* **WORK REQUEST**
So that the copy matches the original, retype each line of the material below exactly.

* **PROVIDED DATA**
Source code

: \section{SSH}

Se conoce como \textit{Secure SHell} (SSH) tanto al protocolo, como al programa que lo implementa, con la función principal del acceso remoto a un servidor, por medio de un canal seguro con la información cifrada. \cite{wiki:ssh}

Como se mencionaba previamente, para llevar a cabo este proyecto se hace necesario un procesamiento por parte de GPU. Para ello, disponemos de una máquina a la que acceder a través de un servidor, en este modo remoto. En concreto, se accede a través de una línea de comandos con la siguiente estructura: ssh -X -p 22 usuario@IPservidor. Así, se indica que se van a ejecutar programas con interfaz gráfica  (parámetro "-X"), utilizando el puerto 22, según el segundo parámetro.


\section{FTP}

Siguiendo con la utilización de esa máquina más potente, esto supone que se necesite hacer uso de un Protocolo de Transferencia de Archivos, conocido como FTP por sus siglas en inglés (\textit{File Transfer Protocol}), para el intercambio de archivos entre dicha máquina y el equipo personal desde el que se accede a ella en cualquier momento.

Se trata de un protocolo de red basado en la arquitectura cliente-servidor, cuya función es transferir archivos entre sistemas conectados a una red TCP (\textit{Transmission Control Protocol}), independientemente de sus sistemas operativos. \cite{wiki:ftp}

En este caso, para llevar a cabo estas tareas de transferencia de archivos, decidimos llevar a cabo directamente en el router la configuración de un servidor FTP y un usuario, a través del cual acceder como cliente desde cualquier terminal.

* **TASK SOLUTION**
Source code

: \section{SSH}

Se conoce como \textit{Secure SHell} (SSH) tanto al protocolo, como al programa que lo implementa, con la función principal del acceso remoto a un servidor, por medio de un canal seguro con la información cifrada. \cite{wiki:ssh}

Como se mencionaba previamente, para llevar a cabo este proyecto se hace necesario un procesamiento por parte de GPU. Para ello, disponemos de una máquina a la que acceder a través de un servidor, en este modo remoto. En concreto, se accede a través de una línea de comandos con la siguiente estructura: ssh -X -p 22 usuario@IPservidor. Así, se indica que se van a ejecutar programas con interfaz gráfica  (parámetro "-X"), utilizando el puerto 22, según el segundo parámetro.


\section{FTP}

Siguiendo con la utilización de esa máquina más potente, esto supone que se necesite hacer uso de un Protocolo de Transferencia de Archivos, conocido como FTP por sus siglas en inglés (\textit{File Transfer Protocol}), para el intercambio de archivos entre dicha máquina y el equipo personal desde el que se accede a ella en cualquier momento.

Se trata de un protocolo de red basado en la arquitectura cliente-servidor, cuya función es transferir archivos entre sistemas conectados a una red TCP (\textit{Transmission Control Protocol}), independientemente de sus sistemas operativos. \cite{wiki:ftp}

En este caso, para llevar a cabo estas tareas de transferencia de archivos, decidimos llevar a cabo directamente en el router la configuración de un servidor FTP y un usuario, a través del cual acceder como cliente desde cualquier terminal.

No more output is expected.